* **WHAT THE TASK REQUIRES**:
Will you output all of the data below exactly, omitting the images?

* **Plain-text document sources**:
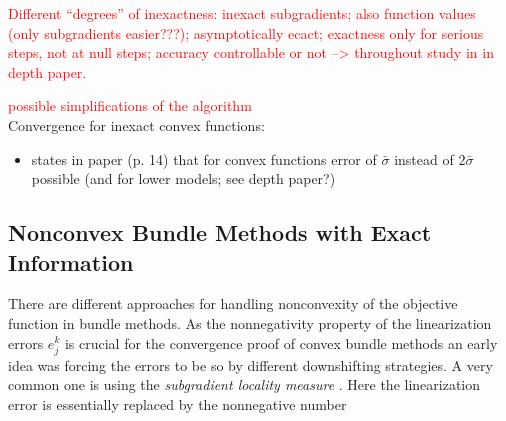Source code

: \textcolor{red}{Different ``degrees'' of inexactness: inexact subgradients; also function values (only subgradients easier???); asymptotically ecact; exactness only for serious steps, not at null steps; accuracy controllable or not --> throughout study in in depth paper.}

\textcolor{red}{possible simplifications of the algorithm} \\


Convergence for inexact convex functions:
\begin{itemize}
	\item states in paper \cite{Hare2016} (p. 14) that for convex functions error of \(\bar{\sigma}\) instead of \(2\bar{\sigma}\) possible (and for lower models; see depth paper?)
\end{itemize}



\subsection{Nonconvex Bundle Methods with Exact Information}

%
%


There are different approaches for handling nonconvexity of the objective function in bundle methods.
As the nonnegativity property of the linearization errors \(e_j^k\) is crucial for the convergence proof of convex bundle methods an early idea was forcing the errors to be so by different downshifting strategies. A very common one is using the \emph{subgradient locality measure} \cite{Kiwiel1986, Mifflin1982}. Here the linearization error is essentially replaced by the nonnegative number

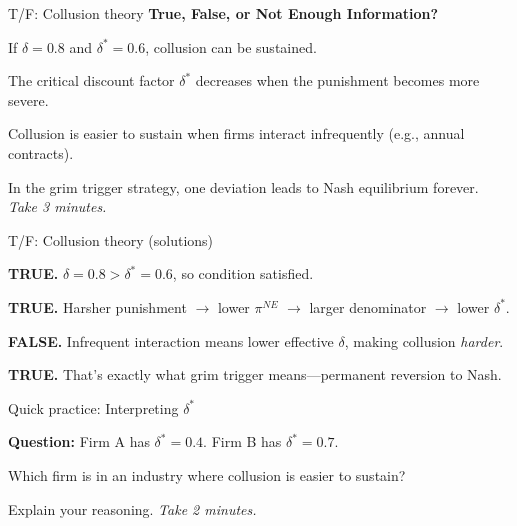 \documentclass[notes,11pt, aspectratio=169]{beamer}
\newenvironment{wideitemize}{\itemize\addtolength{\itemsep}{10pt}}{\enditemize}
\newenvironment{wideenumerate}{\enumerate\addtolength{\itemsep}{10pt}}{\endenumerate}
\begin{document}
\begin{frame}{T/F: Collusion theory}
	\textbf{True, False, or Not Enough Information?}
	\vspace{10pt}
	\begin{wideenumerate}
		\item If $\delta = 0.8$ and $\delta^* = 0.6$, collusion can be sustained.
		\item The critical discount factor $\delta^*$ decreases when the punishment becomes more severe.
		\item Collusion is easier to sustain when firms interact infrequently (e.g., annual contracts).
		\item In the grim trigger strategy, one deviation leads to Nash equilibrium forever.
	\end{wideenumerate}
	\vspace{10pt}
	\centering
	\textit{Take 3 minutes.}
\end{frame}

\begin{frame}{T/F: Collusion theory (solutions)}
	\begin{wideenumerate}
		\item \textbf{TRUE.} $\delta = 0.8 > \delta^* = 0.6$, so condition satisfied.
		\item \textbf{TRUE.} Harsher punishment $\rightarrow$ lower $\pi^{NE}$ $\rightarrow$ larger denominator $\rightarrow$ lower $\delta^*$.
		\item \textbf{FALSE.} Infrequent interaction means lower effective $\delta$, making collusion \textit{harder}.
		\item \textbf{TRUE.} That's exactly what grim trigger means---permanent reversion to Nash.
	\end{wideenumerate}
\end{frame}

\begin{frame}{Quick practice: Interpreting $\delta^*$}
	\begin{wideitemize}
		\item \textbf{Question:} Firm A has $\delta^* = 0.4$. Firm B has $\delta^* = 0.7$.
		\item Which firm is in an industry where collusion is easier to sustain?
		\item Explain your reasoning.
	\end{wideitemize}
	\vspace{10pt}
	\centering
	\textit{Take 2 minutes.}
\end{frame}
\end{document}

* **ANSWER BELOW**:
Source code

: \textcolor{red}{Different ``degrees'' of inexactness: inexact subgradients; also function values (only subgradients easier???); asymptotically ecact; exactness only for serious steps, not at null steps; accuracy controllable or not --> throughout study in in depth paper.}

\textcolor{red}{possible simplifications of the algorithm} \\


Convergence for inexact convex functions:
\begin{itemize}
	\item states in paper \cite{Hare2016} (p. 14) that for convex functions error of \(\bar{\sigma}\) instead of \(2\bar{\sigma}\) possible (and for lower models; see depth paper?)
\end{itemize}



\subsection{Nonconvex Bundle Methods with Exact Information}

%
%


There are different approaches for handling nonconvexity of the objective function in bundle methods.
As the nonnegativity property of the linearization errors \(e_j^k\) is crucial for the convergence proof of convex bundle methods an early idea was forcing the errors to be so by different downshifting strategies. A very common one is using the \emph{subgradient locality measure} \cite{Kiwiel1986, Mifflin1982}. Here the linearization error is essentially replaced by the nonnegative number

 \documentclass[notes,11pt, aspectratio=169]{beamer}
\newenvironment{wideitemize}{\itemize\addtolength{\itemsep}{10pt}}{\enditemize}
\newenvironment{wideenumerate}{\enumerate\addtolength{\itemsep}{10pt}}{\endenumerate}
\begin{document}
\begin{frame}{T/F: Collusion theory}
	\textbf{True, False, or Not Enough Information?}
	\vspace{10pt}
	\begin{wideenumerate}
		\item If $\delta = 0.8$ and $\delta^* = 0.6$, collusion can be sustained.
		\item The critical discount factor $\delta^*$ decreases when the punishment becomes more severe.
		\item Collusion is easier to sustain when firms interact infrequently (e.g., annual contracts).
		\item In the grim trigger strategy, one deviation leads to Nash equilibrium forever.
	\end{wideenumerate}
	\vspace{10pt}
	\centering
	\textit{Take 3 minutes.}
\end{frame}

\begin{frame}{T/F: Collusion theory (solutions)}
	\begin{wideenumerate}
		\item \textbf{TRUE.} $\delta = 0.8 > \delta^* = 0.6$, so condition satisfied.
		\item \textbf{TRUE.} Harsher punishment $\rightarrow$ lower $\pi^{NE}$ $\rightarrow$ larger denominator $\rightarrow$ lower $\delta^*$.
		\item \textbf{FALSE.} Infrequent interaction means lower effective $\delta$, making collusion \textit{harder}.
		\item \textbf{TRUE.} That's exactly what grim trigger means---permanent reversion to Nash.
	\end{wideenumerate}
\end{frame}

\begin{frame}{Quick practice: Interpreting $\delta^*$}
	\begin{wideitemize}
		\item \textbf{Question:} Firm A has $\delta^* = 0.4$. Firm B has $\delta^* = 0.7$.
		\item Which firm is in an industry where collusion is easier to sustain?
		\item Explain your reasoning.
	\end{wideitemize}
	\vspace{10pt}
	\centering
	\textit{Take 2 minutes.}
\end{frame}
\end{document}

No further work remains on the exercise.